▶ RAW DATA:
..............................

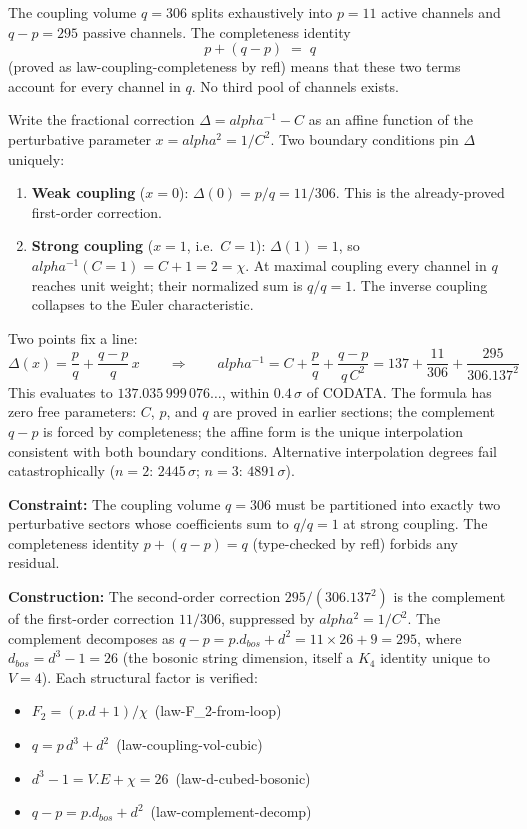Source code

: \documentclass[11pt,a4paper]{book}
\def\alpha{alpha}%
\def\cdot{.}%
\def\mathrm#1{#1}%
\def\texttt#1{#1}%
\def\ensuremath#1{#1}%
\begin{document}
The coupling volume $q = 306$ splits exhaustively into $p = 11$ active channels
and $q - p = 295$ passive channels.  The completeness identity
\[
  p + (q - p) \;=\; q
\]
(proved as \texttt{law-coupling-completeness} by \texttt{refl}) means that these two
terms account for every channel in $q$.  No third pool of channels exists.

Write the fractional correction $\Delta = \alpha^{-1} - C$ as an affine function of the
perturbative parameter $x = \alpha^2 = 1/C^2$.  Two boundary conditions pin $\Delta$
uniquely:
%
\begin{enumerate}
\item \textbf{Weak coupling} ($x = 0$): $\Delta(0) = p/q = 11/306$.  This is the
  already-proved first-order correction.
\item \textbf{Strong coupling} ($x = 1$, i.e.\ $C = 1$):
  $\Delta(1) = 1$, so $\alpha^{-1}(C=1) = C + 1 = 2 = \chi$.
  At maximal coupling every channel in $q$ reaches unit weight; their normalized
  sum is $q/q = 1$.  The inverse coupling collapses to the Euler characteristic.
\end{enumerate}
%
Two points fix a line:
\[
  \Delta(x) = \frac{p}{q} + \frac{q-p}{q}\,x
  \qquad\Longrightarrow\qquad
  \alpha^{-1} = C + \frac{p}{q} + \frac{q-p}{q\,C^2}
  = 137 + \frac{11}{306} + \frac{295}{306 \cdot 137^2}
\]
This evaluates to $137.035\,999\,076\ldots$, within $0.4\,\sigma$ of
CODATA.  The formula has zero free parameters: $C$, $p$, and $q$ are proved in
earlier sections; the complement $q - p$ is forced by completeness; the
affine form is the unique interpolation consistent with both boundary
conditions.  Alternative interpolation degrees fail catastrophically
($n = 2$: $2445\,\sigma$; $n = 3$: $4891\,\sigma$).

\medskip
\noindent
\textbf{Constraint:}
The coupling volume $q = 306$ must be partitioned into exactly two
perturbative sectors whose coefficients sum to $q/q = 1$ at strong coupling.
The completeness identity $p + (q-p) = q$ (type-checked by \texttt{refl})
forbids any residual.

\medskip
\noindent
\textbf{Construction:}
The second-order correction $295/(306 \cdot 137^2)$ is the complement of the
first-order correction $11/306$, suppressed by $\alpha^2 = 1/C^2$.  The
complement decomposes as $q - p = p \cdot d_{\mathrm{bos}} + d^2 =
11 \times 26 + 9 = 295$, where $d_{\mathrm{bos}} = d^3 - 1 = 26$
(the bosonic string dimension, itself a $K_4$ identity unique to $V = 4$).
Each structural factor is verified:
\begin{itemize}
\item $F_2 = (p \cdot d + 1)/\chi$\, (\texttt{law-F\ensuremath{_2}-from-loop})
\item $q = p\,d^3 + d^2$\, (\texttt{law-coupling-vol-cubic})
\item $d^3 - 1 = V \cdot E + \chi = 26$\,
  (\texttt{law-d-cubed-bosonic})
\item $q - p = p \cdot d_{\mathrm{bos}} + d^2$\,
  (\texttt{law-complement-decomp})
\end{itemize}
\end{document}
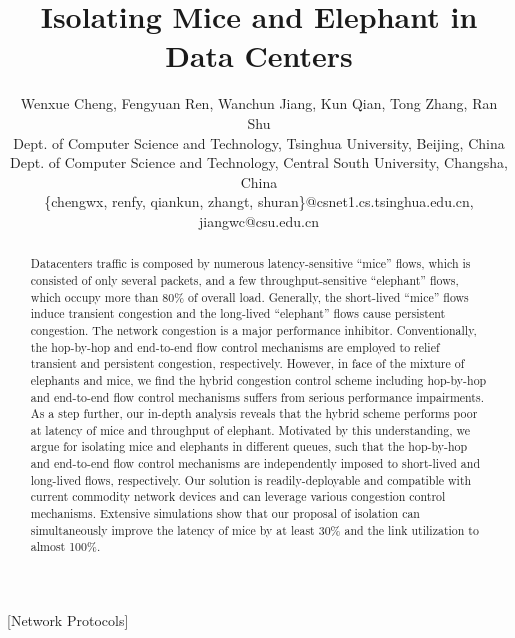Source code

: \documentclass[]{sig-alternate-10pt}
\begin{document}
\title{Isolating Mice and Elephant in Data Centers}
\author{Wenxue Cheng, Fengyuan Ren,  Wanchun Jiang, Kun Qian, Tong Zhang, Ran Shu\\
Dept. of Computer Science and Technology, Tsinghua University, Beijing, China\\
Dept. of Computer Science and Technology, Central South University, Changsha, China\\
\{chengwx, renfy, qiankun, zhangt, shuran\}@csnet1.cs.tsinghua.edu.cn, 
jiangwc@csu.edu.cn
}
\maketitle

\begin{abstract}
Datacenters traffic is composed by numerous latency-sensitive ``mice'' flows, which is consisted of only several packets, and a few throughput-sensitive ``elephant'' flows, which occupy more than 80\% of overall load. Generally, the  short-lived ``mice'' flows induce transient congestion and the long-lived ``elephant'' flows cause persistent congestion. The network congestion is a major performance inhibitor. Conventionally, the hop-by-hop and end-to-end flow control mechanisms are employed to relief transient and persistent congestion, respectively. However, in face of the mixture of elephants and mice, we find the hybrid congestion control scheme including hop-by-hop and end-to-end flow control mechanisms suffers from serious performance impairments. As a step further, our in-depth analysis reveals that the hybrid scheme performs poor at latency of mice and throughput of elephant. Motivated by this understanding, we argue for isolating mice and elephants in different queues, such that the hop-by-hop and end-to-end flow control mechanisms are independently imposed to short-lived and long-lived flows, respectively. Our solution is readily-deployable and compatible with current commodity network devices and can leverage various congestion control mechanisms. Extensive simulations show that our proposal of isolation can simultaneously improve the latency of mice by at least 30\% and the link utilization to almost 100\%.
\end{abstract}
[Network Protocols]

\end{document}
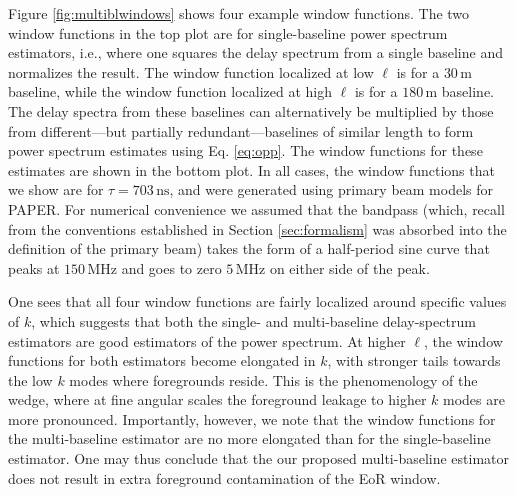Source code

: \documentclass[twocolumn,apj,numberedappendix]{emulateapj}
\renewcommand\[{\begin{equation}}
\renewcommand\]{\end{equation}}
\begin{document}
Figure \ref{fig:multiblwindows} shows four example window functions. The two window functions in the top plot are for single-baseline power spectrum estimators, i.e., where one squares the delay spectrum from a single baseline and normalizes the result. The window function localized at low $\ell$ is for a $30\,\textrm{m}$ baseline, while the window function localized at high $\ell$ is for a $180\,\textrm{m}$ baseline. The delay spectra from these baselines can alternatively be multiplied by those from different---but partially redundant---baselines of similar length to form power spectrum estimates using Eq. \eqref{eq:opp}. The window functions for these estimates are shown in the bottom plot. In all cases, the window functions that we show are for $\tau = 703\,\textrm{ns}$, and were generated using primary beam models for PAPER. For numerical convenience we assumed that the bandpass (which, recall from the conventions established in Section \ref{sec:formalism} was absorbed into the definition of the primary beam) takes the form of a half-period sine curve that peaks at $150\,\textrm{MHz}$ and goes to zero $5\,\textrm{MHz}$ on either side of the peak.

One sees that all four window functions are fairly localized around specific values of $k$, which suggests that both the single- and multi-baseline delay-spectrum estimators are good estimators of the power spectrum. At higher $\ell$, the window functions for both estimators become elongated in $k$, with stronger tails towards the low $k$ modes where foregrounds reside. This is the phenomenology of the wedge, where at fine angular scales the foreground leakage to higher $k$ modes are more pronounced. Importantly, however, we note that the window functions for the multi-baseline estimator are no more elongated than for the single-baseline estimator. One may thus conclude that the our proposed multi-baseline estimator does not result in extra foreground contamination of the EoR window.

\end{document}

..............................

▶ WHAT THE EXERCISE ASKS: Please give an exact copy of the entries above, from the line with "degrees fail catastrophically" down to the line with "complement decomposes as", inclusive, and nothing else.

▶ RESULT OF THIS TASK:
conditions.  Alternative interpolation degrees fail catastrophically
($n = 2$: $2445\,\sigma$; $n = 3$: $4891\,\sigma$).

\medskip
\noindent
\textbf{Constraint:}
The coupling volume $q = 306$ must be partitioned into exactly two
perturbative sectors whose coefficients sum to $q/q = 1$ at strong coupling.
The completeness identity $p + (q-p) = q$ (type-checked by \texttt{refl})
forbids any residual.

\medskip
\noindent
\textbf{Construction:}
The second-order correction $295/(306 \cdot 137^2)$ is the complement of the
first-order correction $11/306$, suppressed by $\alpha^2 = 1/C^2$.  The
complement decomposes as $q - p = p \cdot d_{\mathrm{bos}} + d^2 =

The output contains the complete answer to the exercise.